▶ Work instruction
Please write out exactly, and only, the lines from the first in the material below to the line containing "piden separación estricta", both included.

▶ Records for processing
»»

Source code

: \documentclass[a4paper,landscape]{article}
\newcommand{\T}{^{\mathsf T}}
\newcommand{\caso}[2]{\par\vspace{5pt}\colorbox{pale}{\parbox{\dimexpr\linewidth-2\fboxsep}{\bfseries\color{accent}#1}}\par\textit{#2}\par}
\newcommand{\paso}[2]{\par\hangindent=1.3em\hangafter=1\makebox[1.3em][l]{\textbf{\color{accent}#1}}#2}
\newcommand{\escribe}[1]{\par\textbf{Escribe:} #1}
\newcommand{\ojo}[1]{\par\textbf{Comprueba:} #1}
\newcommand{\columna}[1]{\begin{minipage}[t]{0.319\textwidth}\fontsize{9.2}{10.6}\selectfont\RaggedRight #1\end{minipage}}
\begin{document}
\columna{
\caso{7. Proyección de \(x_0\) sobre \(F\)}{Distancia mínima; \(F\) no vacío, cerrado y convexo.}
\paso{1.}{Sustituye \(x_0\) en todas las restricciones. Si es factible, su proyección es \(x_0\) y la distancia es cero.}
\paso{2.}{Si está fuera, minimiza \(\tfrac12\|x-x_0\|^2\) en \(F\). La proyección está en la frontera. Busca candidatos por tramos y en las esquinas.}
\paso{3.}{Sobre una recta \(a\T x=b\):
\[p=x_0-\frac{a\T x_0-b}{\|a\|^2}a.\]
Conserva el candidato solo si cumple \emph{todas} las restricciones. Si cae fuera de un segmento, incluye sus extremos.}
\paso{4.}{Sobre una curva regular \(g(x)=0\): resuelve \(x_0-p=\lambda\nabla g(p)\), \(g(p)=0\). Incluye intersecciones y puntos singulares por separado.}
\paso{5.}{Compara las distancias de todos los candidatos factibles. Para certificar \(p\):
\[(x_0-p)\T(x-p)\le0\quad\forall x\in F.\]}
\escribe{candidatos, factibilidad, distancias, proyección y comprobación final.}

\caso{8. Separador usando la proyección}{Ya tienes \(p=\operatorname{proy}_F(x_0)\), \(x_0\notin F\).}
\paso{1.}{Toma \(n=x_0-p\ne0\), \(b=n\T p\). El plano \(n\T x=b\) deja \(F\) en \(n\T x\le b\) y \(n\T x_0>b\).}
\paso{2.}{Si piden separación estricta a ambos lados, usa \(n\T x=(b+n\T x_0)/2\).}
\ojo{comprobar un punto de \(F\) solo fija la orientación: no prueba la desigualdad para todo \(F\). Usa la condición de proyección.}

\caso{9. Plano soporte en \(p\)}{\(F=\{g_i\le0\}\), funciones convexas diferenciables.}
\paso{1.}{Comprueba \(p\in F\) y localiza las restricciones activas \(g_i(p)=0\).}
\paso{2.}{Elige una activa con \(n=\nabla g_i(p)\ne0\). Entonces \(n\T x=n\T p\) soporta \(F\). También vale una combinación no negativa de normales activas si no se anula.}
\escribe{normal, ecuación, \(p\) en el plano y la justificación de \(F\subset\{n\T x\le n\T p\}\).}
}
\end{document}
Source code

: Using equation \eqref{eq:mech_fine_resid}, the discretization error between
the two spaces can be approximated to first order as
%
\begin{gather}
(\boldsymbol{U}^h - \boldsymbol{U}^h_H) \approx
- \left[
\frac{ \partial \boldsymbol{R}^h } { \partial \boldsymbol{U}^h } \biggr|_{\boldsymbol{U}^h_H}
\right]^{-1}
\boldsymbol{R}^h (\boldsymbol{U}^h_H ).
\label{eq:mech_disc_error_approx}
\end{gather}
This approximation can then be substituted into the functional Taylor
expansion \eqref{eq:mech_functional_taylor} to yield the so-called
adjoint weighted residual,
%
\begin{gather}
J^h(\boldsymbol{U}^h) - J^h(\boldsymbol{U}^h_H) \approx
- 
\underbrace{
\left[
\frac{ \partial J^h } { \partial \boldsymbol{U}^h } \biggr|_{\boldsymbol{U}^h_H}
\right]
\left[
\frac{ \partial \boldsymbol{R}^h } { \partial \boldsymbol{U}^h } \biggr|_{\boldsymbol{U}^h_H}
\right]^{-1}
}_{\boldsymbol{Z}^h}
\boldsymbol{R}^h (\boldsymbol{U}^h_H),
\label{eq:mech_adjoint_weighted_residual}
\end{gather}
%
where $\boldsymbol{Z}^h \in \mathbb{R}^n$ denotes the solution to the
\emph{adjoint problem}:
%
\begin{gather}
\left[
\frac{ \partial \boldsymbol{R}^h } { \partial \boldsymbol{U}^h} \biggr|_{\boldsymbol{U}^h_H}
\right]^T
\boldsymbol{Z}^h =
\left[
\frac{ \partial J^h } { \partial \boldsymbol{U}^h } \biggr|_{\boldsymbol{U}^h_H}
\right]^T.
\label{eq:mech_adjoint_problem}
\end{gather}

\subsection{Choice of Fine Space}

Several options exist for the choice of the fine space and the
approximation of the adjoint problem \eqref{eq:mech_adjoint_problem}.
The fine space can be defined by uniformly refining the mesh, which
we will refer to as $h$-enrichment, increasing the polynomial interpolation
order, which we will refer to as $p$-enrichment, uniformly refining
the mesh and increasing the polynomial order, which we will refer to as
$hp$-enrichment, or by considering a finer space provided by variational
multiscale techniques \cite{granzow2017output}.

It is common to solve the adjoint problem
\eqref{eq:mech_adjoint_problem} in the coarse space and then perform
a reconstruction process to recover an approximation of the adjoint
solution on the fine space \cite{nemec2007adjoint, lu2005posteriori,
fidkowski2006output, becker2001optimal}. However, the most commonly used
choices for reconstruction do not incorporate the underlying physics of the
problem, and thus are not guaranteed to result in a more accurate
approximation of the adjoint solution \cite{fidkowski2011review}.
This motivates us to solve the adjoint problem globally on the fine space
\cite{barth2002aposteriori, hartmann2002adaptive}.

««

▶ Exercise answer
Source code

: \documentclass[a4paper,landscape]{article}
\newcommand{\T}{^{\mathsf T}}
\newcommand{\caso}[2]{\par\vspace{5pt}\colorbox{pale}{\parbox{\dimexpr\linewidth-2\fboxsep}{\bfseries\color{accent}#1}}\par\textit{#2}\par}
\newcommand{\paso}[2]{\par\hangindent=1.3em\hangafter=1\makebox[1.3em][l]{\textbf{\color{accent}#1}}#2}
\newcommand{\escribe}[1]{\par\textbf{Escribe:} #1}
\newcommand{\ojo}[1]{\par\textbf{Comprueba:} #1}
\newcommand{\columna}[1]{\begin{minipage}[t]{0.319\textwidth}\fontsize{9.2}{10.6}\selectfont\RaggedRight #1\end{minipage}}
\begin{document}
\columna{
\caso{7. Proyección de \(x_0\) sobre \(F\)}{Distancia mínima; \(F\) no vacío, cerrado y convexo.}
\paso{1.}{Sustituye \(x_0\) en todas las restricciones. Si es factible, su proyección es \(x_0\) y la distancia es cero.}
\paso{2.}{Si está fuera, minimiza \(\tfrac12\|x-x_0\|^2\) en \(F\). La proyección está en la frontera. Busca candidatos por tramos y en las esquinas.}
\paso{3.}{Sobre una recta \(a\T x=b\):
\[p=x_0-\frac{a\T x_0-b}{\|a\|^2}a.\]
Conserva el candidato solo si cumple \emph{todas} las restricciones. Si cae fuera de un segmento, incluye sus extremos.}
\paso{4.}{Sobre una curva regular \(g(x)=0\): resuelve \(x_0-p=\lambda\nabla g(p)\), \(g(p)=0\). Incluye intersecciones y puntos singulares por separado.}
\paso{5.}{Compara las distancias de todos los candidatos factibles. Para certificar \(p\):
\[(x_0-p)\T(x-p)\le0\quad\forall x\in F.\]}
\escribe{candidatos, factibilidad, distancias, proyección y comprobación final.}

\caso{8. Separador usando la proyección}{Ya tienes \(p=\operatorname{proy}_F(x_0)\), \(x_0\notin F\).}
\paso{1.}{Toma \(n=x_0-p\ne0\), \(b=n\T p\). El plano \(n\T x=b\) deja \(F\) en \(n\T x\le b\) y \(n\T x_0>b\).}
\paso{2.}{Si piden separación estricta a ambos lados, usa \(n\T x=(b+n\T x_0)/2\).}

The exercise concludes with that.